5. The following dependencies are needed to build the project: aws-java-sdk-1.2.5.jar, commons-io-1.3.1.jar, dcm4che.jar, dcm4chee-ejb-client.jar, dcm4chee.jar, httpclient-4.2.3.jar, httpcore-4.2.jar, jboss-common.jar, jboss-j2ee.jar, jboss-jmx.jar, jboss-system.jar, log4j-1.2.16.jar. Many can be found in the lib of your DCM4CHEE installation. Add these to the Java project lib.

6. Now you can build your binary but you need to fix an issue found by Jonathan Morra (https://groups.google.com/forum/#!topic/dcm4che/rXbDH4QlJM8), which is to add fetchHSMFileFinished(fsID, filePath, file) to the end of storeHSMFile method.

7. Also note carefully from that post that when you deploy the service as described in the instructions you will find that it registers itself as 

dcm4chee.archive:service=FileCopyHSMModule,type=CLOUD

-NOT-

dcm4chee.archive:service=FileCopyHSMModule,type=S3

Anywhere in the instructions that you are told to enter type=S3, change this to type=CLOUD

8. Now you can finish following the installation instructions.

9. Depending on your deployment, to avoid filling the system drive and crashing your server, you may want to change the following directory locations in the TarRetriever service:

CacheRoot and CacheJournalRootDirectory: set these to some non-system mount point.

And for similar reasons in FileCopyHSMModule service, type = CLOUD, change the following:

OutgoingDirectory and IncomingDirectory to a non-system mount point.

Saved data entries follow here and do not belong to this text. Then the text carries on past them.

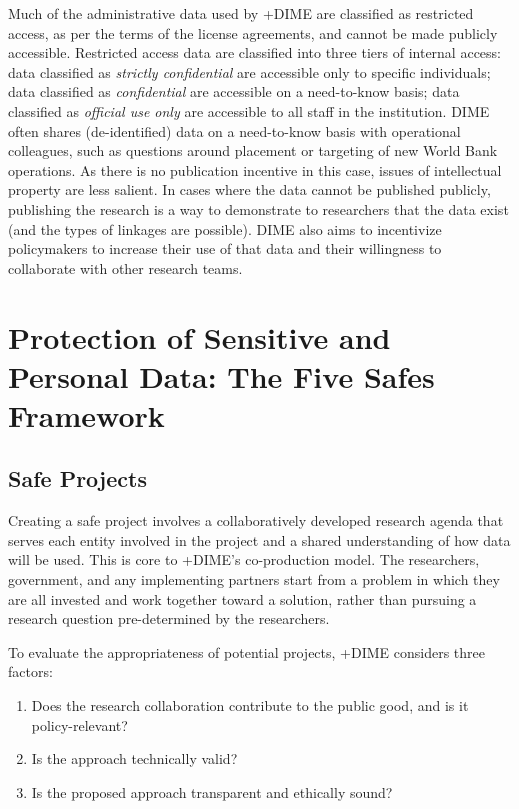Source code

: \documentclass[
]{book}
\providecommand{\tightlist}{%
  \setlength{\itemsep}{0pt}\setlength{\parskip}{0pt}}
\begin{document}
Much of the administrative data used by +DIME\textbar{} are classified as restricted access, as per the terms of the license agreements, and cannot be made publicly accessible. Restricted access data are classified into three tiers of internal access: data classified as \emph{strictly confidential} are accessible only to specific individuals; data classified as \emph{confidential} are accessible on a need-to-know basis; data classified as \emph{official use only} are accessible to all staff in the institution. DIME often shares (de-identified) data on a need-to-know basis with operational colleagues, such as questions around placement or targeting of new World Bank operations. As there is no publication incentive in this case, issues of intellectual property are less salient. In cases where the data cannot be published publicly, publishing the research is a way to demonstrate to researchers that the data exist (and the types of linkages are possible). DIME also aims to incentivize policymakers to increase their use of that data and their willingness to collaborate with other research teams.

\hypertarget{protection-of-sensitive-and-personal-data-the-five-safes-framework-7}{%
\section{Protection of Sensitive and Personal Data: The Five Safes Framework}\label{protection-of-sensitive-and-personal-data-the-five-safes-framework-7}}

\hypertarget{safe-projects-7}{%
\subsection{Safe Projects}\label{safe-projects-7}}

Creating a safe project involves a collaboratively developed research agenda that serves each entity involved in the project and a shared understanding of how data will be used. This is core to +DIME\textbar's co-production model. The researchers, government, and any implementing partners start from a problem in which they are all invested and work together toward a solution, rather than pursuing a research question pre-determined by the researchers.

To evaluate the appropriateness of potential projects, +DIME\textbar{} considers three factors:

\begin{enumerate}
\def\labelenumi{(\arabic{enumi})}
\tightlist
\item
  Does the research collaboration contribute to the public good, and is it policy-relevant?
\item
  Is the approach technically valid?
\item
  Is the proposed approach transparent and ethically sound?
\end{enumerate}
\end{document}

10. Some of the jar dependencies above are needed at runtime and therefore need to be copied to the DCM4CHEE deployment lib  to make the HSM cloud module work, so add the following to /dcm4chee-root/server/default/lib: aws-java-sdk-1.2.5.jar, httpclient-4.2.3.jar, httpcore-4.2.jar

11. Once you’ve set this up, keep in mind that if a study is in online storage and nearline storage, then the web interface will only report online availability. You can verify in the files DB table that the study is stored in both locations. To manually move files to S3 as a test, do the following:

a. Log in to the JMX console and bring up the FileCopy service

b. Use the copyFilesOfStudy() to specify a study by UID to copy to S3

c. Verify with the AWS system admin that the files made it to the AWS S3 bucket

d. Run a query on the PACS DB to verify that each file of the study now has a record assigned to the new file system and has the keyword 'tar' in the file path

e. Bring up the FileSystemMgt (ONLINE_STORAGE group) and use the scheduleStudyForDeletion() method to schedule the study for deletion from the online group.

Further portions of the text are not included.